Task
Starting with the first line below, reproduce each line exactly until you have included the one bearing "Rescoring: MM/PBSA and".

[[ Data for processing open ]]

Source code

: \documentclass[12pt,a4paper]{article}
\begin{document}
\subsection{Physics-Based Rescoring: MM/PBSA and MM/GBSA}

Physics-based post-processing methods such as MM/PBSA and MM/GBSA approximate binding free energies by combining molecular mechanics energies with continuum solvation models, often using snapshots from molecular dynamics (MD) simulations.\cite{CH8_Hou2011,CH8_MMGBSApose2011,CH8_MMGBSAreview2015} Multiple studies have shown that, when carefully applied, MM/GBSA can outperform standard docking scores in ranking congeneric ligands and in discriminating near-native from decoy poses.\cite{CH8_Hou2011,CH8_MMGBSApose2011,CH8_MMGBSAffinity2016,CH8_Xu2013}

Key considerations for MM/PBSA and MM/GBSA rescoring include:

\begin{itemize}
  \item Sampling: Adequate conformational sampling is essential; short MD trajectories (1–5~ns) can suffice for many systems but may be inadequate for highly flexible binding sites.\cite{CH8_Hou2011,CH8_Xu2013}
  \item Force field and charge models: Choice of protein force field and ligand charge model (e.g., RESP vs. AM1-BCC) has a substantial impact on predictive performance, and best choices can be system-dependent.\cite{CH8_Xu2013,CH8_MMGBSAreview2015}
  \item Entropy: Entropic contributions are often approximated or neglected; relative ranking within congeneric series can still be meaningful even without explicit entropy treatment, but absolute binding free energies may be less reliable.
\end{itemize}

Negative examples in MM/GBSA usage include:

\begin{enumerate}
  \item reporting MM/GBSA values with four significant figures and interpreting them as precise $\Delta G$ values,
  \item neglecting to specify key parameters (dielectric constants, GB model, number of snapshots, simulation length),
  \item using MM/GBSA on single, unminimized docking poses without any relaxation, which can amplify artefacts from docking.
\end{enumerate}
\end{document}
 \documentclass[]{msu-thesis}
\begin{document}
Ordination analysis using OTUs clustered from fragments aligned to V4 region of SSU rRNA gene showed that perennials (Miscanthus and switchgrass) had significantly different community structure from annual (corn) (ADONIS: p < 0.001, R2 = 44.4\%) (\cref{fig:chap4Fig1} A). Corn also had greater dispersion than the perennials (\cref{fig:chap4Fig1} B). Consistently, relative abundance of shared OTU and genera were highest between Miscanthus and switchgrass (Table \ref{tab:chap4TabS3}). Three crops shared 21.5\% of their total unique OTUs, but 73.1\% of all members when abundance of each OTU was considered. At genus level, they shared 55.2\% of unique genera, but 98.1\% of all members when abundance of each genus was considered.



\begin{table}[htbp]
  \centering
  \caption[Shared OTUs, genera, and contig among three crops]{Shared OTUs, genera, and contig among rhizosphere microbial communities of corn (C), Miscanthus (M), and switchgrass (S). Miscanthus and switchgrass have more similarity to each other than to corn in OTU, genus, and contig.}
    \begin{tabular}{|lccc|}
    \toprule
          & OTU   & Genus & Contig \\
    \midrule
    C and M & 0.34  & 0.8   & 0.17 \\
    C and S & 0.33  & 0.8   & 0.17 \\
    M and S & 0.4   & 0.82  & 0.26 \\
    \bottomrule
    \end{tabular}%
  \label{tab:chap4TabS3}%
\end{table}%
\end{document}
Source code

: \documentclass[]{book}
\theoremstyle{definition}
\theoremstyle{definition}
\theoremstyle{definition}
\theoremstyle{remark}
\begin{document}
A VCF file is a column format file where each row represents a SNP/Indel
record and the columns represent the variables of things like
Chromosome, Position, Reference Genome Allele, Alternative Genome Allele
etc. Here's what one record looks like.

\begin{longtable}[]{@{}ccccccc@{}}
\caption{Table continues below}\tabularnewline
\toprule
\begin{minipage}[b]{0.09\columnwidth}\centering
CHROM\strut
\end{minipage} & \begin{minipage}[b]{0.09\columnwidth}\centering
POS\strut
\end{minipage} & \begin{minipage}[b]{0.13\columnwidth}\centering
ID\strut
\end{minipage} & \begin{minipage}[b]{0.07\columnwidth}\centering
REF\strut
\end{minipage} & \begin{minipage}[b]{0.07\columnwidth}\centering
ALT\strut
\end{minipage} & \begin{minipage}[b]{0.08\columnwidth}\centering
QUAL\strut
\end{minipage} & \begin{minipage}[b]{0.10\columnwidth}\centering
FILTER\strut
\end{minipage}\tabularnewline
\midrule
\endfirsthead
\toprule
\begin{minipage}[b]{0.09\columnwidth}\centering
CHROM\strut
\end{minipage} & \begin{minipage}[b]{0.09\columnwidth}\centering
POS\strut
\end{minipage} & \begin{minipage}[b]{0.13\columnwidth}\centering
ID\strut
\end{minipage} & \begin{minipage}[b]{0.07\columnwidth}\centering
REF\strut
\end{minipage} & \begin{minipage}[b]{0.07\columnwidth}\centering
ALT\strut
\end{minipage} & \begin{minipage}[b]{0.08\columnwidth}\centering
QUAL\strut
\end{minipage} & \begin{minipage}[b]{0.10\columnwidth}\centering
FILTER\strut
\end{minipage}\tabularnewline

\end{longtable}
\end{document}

[[ Data for processing closed ]]

Output for this task
Source code

: \documentclass[12pt,a4paper]{article}
\begin{document}
\subsection{Physics-Based Rescoring: MM/PBSA and MM/GBSA}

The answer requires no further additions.